* What to produce: What lines below include the string "actions"? Pick them out and copy them.

* Records for the task:

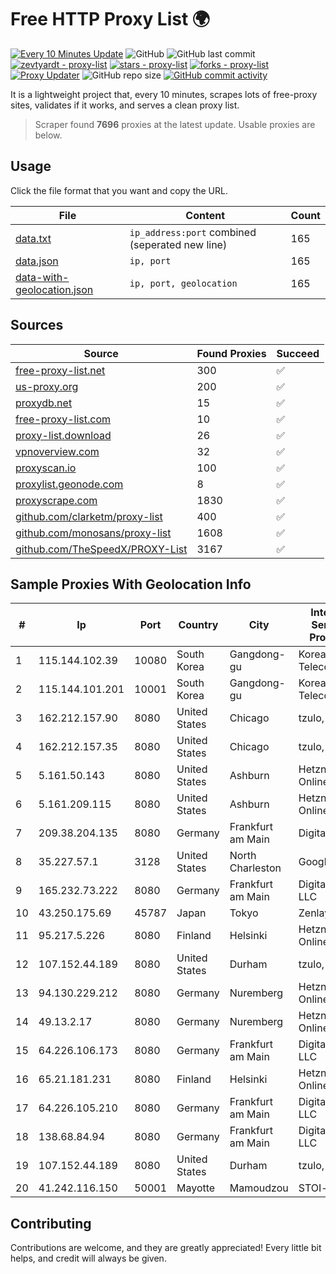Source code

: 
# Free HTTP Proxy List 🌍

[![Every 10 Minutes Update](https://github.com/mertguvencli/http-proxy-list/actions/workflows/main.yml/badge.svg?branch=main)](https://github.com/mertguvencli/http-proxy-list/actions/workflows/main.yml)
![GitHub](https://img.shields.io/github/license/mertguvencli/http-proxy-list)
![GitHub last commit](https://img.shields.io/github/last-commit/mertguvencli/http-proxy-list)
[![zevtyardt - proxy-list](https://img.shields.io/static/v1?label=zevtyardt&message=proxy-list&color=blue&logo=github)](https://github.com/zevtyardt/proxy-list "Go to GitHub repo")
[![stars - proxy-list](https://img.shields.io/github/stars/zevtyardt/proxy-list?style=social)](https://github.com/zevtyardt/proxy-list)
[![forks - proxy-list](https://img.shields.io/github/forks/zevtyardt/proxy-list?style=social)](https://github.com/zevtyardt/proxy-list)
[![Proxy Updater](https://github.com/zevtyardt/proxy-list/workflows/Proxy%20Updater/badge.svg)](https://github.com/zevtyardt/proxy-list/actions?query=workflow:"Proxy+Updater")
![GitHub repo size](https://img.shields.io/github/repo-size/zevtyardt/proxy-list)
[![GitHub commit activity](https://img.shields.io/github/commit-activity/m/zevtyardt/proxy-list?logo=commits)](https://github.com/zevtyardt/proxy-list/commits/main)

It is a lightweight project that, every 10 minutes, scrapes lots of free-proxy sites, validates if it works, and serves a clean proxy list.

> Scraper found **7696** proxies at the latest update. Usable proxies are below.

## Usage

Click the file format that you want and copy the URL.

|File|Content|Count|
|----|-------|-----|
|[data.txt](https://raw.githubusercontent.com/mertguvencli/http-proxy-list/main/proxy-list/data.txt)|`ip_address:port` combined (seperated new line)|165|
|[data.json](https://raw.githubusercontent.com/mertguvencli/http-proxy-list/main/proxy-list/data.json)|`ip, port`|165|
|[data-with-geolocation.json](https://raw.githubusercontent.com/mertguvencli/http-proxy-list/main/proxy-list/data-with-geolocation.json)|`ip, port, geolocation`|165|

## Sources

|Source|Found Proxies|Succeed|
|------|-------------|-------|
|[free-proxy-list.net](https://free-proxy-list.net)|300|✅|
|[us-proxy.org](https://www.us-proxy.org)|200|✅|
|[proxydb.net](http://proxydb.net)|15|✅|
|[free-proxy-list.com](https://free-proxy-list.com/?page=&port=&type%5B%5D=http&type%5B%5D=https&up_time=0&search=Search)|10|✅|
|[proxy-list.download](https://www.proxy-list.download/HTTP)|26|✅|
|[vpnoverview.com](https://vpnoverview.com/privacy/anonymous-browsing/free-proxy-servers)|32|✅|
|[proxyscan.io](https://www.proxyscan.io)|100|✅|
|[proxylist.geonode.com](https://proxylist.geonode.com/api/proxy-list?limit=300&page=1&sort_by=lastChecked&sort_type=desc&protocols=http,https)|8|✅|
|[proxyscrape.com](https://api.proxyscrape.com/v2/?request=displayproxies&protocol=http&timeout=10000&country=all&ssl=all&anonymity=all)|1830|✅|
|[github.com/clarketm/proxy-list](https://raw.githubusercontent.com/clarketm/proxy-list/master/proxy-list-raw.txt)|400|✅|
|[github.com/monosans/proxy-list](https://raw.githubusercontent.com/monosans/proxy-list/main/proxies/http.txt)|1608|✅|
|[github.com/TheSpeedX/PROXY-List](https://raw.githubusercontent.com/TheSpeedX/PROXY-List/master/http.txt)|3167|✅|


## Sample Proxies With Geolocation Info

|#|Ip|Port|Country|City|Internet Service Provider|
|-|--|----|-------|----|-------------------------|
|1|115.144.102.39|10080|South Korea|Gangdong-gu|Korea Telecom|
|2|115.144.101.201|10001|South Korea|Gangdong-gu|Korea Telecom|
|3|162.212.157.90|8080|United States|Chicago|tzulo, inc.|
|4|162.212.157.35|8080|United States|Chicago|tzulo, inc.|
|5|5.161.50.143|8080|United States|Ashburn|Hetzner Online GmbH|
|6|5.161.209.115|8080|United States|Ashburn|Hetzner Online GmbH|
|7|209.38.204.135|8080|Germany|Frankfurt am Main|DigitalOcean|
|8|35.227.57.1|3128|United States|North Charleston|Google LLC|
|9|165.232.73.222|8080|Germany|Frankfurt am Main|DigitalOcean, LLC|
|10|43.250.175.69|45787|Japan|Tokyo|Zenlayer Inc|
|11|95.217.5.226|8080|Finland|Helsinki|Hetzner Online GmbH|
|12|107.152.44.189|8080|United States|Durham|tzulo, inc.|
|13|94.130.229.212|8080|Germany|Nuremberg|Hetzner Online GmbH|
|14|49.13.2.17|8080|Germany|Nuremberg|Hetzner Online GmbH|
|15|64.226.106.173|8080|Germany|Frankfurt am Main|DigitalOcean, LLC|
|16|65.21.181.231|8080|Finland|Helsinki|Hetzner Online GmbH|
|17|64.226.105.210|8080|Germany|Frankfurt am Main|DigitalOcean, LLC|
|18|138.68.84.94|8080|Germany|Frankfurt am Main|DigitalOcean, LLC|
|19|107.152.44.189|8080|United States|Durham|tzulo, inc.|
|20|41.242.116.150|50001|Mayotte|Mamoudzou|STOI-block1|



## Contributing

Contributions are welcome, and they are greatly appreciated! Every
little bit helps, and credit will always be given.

==

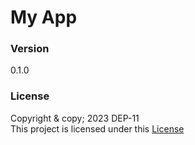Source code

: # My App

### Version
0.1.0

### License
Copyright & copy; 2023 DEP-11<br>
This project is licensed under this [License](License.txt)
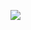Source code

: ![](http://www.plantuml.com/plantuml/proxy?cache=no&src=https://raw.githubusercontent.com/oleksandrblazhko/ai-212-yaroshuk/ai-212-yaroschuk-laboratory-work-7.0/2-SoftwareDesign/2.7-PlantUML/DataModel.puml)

* Solution to the exercise:
[![Every 10 Minutes Update](https://github.com/mertguvencli/http-proxy-list/actions/workflows/main.yml/badge.svg?branch=main)](https://github.com/mertguvencli/http-proxy-list/actions/workflows/main.yml)
[![Proxy Updater](https://github.com/zevtyardt/proxy-list/workflows/Proxy%20Updater/badge.svg)](https://github.com/zevtyardt/proxy-list/actions?query=workflow:"Proxy+Updater")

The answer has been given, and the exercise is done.